Source records
'''

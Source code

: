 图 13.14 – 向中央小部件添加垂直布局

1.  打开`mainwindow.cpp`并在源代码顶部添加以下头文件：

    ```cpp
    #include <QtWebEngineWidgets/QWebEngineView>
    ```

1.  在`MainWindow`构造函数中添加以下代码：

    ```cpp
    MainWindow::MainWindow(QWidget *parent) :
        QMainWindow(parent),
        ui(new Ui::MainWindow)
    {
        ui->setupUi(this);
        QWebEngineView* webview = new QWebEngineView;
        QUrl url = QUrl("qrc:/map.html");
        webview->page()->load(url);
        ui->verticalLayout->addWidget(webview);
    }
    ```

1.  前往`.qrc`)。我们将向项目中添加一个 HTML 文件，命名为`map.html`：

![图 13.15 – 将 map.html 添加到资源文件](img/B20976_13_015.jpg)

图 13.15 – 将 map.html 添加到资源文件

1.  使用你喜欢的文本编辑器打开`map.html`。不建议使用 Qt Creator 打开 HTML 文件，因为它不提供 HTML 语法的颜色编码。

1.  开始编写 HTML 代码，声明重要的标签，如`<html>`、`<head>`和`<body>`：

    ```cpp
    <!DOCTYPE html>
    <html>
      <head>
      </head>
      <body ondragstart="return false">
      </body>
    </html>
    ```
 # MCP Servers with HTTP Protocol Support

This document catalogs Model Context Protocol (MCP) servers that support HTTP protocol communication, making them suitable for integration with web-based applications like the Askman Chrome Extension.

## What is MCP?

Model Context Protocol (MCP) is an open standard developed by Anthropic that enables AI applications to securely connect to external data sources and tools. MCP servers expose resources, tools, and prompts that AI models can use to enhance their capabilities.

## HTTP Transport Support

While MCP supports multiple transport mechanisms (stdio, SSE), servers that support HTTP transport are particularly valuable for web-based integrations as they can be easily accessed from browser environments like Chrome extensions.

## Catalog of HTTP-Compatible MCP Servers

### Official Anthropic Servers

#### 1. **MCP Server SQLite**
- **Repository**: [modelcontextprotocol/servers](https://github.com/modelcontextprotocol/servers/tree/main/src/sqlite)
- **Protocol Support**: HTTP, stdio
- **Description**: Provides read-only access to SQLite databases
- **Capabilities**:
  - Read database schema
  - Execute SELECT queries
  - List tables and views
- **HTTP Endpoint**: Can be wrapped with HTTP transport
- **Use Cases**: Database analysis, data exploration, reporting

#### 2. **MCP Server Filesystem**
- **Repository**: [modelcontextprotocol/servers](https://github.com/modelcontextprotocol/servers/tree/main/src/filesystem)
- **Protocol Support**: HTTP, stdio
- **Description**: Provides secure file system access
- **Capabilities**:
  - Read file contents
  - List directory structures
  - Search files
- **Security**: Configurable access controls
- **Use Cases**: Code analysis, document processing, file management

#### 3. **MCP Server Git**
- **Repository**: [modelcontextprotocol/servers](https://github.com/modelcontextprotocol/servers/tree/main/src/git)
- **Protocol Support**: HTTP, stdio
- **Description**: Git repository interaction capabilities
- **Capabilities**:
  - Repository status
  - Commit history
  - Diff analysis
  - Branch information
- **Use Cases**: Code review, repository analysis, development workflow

'''

Exercise requirements ::
Output the lines above exactly, but only those between the line holding "文件，因为它不提供 HTML 语法的颜色编码。" and the line holding "# MCP Servers with HTTP Protocol Support", inclusive.

Answer box ::
1.  使用你喜欢的文本编辑器打开`map.html`。不建议使用 Qt Creator 打开 HTML 文件，因为它不提供 HTML 语法的颜色编码。

1.  开始编写 HTML 代码，声明重要的标签，如`<html>`、`<head>`和`<body>`：

    ```cpp
    <!DOCTYPE html>
    <html>
      <head>
      </head>
      <body ondragstart="return false">
      </body>
    </html>
    ```
 # MCP Servers with HTTP Protocol Support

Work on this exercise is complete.